* Problem description
Copy out each line below that has the word "Thumbor" in it.

(Dataset entries)
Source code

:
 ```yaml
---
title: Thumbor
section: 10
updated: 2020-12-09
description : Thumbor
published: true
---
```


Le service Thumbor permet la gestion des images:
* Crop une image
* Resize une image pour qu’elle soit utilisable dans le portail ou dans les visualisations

* Solution to this task
title: Thumbor
description : Thumbor
Le service Thumbor permet la gestion des images:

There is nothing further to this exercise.